Praia da Rocha
O olhar procura
reunir um mundo que foi destroçado pelas fúrias.
Pequenas cidades: muros caiados e recaiados para manter intacto o alvoroço do início.
Ruas metade ao sol metade à sombra.
Janelas com as portadas azuis fechadas: violento azul sem nenhum rosto.
Lugares despovoados, labirinto deserto: ausência intensa como o arfar de um toiro.
Exterior exposto ao sol, senhor dos muros dos pátios dos terraços.

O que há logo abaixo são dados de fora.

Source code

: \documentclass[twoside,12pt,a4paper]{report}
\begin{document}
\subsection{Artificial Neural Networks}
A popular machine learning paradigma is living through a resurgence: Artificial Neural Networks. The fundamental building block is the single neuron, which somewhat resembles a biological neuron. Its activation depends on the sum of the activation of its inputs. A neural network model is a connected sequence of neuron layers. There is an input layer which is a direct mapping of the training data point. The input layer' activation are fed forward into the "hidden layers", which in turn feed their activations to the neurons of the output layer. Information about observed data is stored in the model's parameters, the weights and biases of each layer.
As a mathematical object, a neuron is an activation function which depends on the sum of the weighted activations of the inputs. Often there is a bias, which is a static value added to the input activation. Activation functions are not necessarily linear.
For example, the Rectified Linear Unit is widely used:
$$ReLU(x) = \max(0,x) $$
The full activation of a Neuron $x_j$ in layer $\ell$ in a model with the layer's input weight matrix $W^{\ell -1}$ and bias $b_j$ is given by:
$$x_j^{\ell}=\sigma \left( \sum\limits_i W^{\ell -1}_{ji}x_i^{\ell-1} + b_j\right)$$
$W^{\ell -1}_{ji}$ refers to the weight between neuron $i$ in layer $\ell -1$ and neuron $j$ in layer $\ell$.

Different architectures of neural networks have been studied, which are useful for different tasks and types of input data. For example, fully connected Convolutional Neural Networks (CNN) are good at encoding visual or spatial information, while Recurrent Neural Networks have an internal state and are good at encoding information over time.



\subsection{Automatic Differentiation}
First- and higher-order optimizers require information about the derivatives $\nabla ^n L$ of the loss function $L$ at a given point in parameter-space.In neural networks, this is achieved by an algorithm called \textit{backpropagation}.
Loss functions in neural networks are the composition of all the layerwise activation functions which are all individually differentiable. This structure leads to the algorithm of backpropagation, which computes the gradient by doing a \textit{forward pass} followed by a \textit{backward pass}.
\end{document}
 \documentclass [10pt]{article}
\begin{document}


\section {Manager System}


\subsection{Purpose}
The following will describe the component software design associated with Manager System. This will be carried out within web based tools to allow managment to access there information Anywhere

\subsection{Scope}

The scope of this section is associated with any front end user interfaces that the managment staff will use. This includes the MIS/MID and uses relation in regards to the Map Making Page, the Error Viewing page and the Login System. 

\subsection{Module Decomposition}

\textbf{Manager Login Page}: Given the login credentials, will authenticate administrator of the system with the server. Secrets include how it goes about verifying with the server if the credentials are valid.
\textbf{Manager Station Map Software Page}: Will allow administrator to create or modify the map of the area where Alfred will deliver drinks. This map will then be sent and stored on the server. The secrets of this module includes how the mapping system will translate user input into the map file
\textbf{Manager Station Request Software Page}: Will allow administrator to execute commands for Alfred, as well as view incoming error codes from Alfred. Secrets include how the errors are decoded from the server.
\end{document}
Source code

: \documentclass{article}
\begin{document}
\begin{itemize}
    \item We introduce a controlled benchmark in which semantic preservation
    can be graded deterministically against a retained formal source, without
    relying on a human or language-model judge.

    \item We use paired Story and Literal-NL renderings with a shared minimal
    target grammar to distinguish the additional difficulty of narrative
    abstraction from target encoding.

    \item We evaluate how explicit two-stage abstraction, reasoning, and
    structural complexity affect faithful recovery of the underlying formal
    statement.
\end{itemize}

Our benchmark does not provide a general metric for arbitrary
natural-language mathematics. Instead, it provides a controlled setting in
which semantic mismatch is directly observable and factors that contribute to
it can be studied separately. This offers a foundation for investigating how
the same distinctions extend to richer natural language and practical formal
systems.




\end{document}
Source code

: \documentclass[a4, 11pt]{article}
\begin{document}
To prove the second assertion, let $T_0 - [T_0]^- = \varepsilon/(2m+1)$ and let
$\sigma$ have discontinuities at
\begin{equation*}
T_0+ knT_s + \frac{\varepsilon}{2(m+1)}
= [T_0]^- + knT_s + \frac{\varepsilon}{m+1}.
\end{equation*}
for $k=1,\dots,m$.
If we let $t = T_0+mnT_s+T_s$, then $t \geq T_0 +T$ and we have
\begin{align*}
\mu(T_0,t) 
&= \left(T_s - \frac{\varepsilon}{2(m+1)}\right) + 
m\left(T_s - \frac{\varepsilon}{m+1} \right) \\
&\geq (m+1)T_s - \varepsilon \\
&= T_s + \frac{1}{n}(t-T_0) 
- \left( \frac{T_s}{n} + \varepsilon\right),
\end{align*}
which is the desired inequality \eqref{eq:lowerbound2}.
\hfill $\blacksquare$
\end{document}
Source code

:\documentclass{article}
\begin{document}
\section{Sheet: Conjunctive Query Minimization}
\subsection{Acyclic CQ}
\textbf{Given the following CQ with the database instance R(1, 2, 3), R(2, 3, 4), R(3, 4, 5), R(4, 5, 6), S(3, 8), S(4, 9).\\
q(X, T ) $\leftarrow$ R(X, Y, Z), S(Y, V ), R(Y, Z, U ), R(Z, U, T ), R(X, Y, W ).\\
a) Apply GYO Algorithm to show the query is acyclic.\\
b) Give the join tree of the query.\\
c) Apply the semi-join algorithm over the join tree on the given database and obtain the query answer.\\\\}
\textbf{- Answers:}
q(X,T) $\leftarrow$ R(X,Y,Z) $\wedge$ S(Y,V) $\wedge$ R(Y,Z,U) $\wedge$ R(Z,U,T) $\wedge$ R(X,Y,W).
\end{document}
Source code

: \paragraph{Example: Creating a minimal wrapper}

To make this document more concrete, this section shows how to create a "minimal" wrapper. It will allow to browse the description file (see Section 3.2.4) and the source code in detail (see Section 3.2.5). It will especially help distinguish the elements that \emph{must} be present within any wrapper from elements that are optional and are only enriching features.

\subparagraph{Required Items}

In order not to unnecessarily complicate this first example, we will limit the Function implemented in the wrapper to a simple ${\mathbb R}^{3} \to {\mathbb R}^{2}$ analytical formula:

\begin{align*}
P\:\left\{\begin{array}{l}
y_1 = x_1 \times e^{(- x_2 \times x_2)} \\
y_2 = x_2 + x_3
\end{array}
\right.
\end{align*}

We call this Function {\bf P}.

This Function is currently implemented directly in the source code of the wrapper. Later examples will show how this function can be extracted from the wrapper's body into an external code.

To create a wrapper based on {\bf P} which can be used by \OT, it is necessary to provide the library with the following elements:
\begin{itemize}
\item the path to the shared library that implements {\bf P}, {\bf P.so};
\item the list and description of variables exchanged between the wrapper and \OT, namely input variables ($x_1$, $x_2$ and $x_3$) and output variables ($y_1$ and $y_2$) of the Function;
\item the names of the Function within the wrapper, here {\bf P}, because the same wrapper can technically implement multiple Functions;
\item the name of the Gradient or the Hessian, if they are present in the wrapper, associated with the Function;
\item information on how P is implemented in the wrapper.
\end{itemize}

Obscuros interiores rente à claridade, secretos e atentos: silêncio vigiando o clamor no sol sobre as pedras da calçada.
Diz-se que para que um segredo não nos devore é preciso dizê-lo em voz alta no sol de um terraço ou de um pátio.
Essa é a missão do poeta: trazer para a luz e para o exterior o medo.
Muros sem nenhum rosto morados por densas ausências.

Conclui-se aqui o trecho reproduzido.